* Exercise directions: Every record must be copied exactly.

* Source data:
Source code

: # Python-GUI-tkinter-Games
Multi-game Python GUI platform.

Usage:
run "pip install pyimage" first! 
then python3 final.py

* Answer to the exercise:
Source code

: # Python-GUI-tkinter-Games
Multi-game Python GUI platform.

Usage:
run "pip install pyimage" first! 
then python3 final.py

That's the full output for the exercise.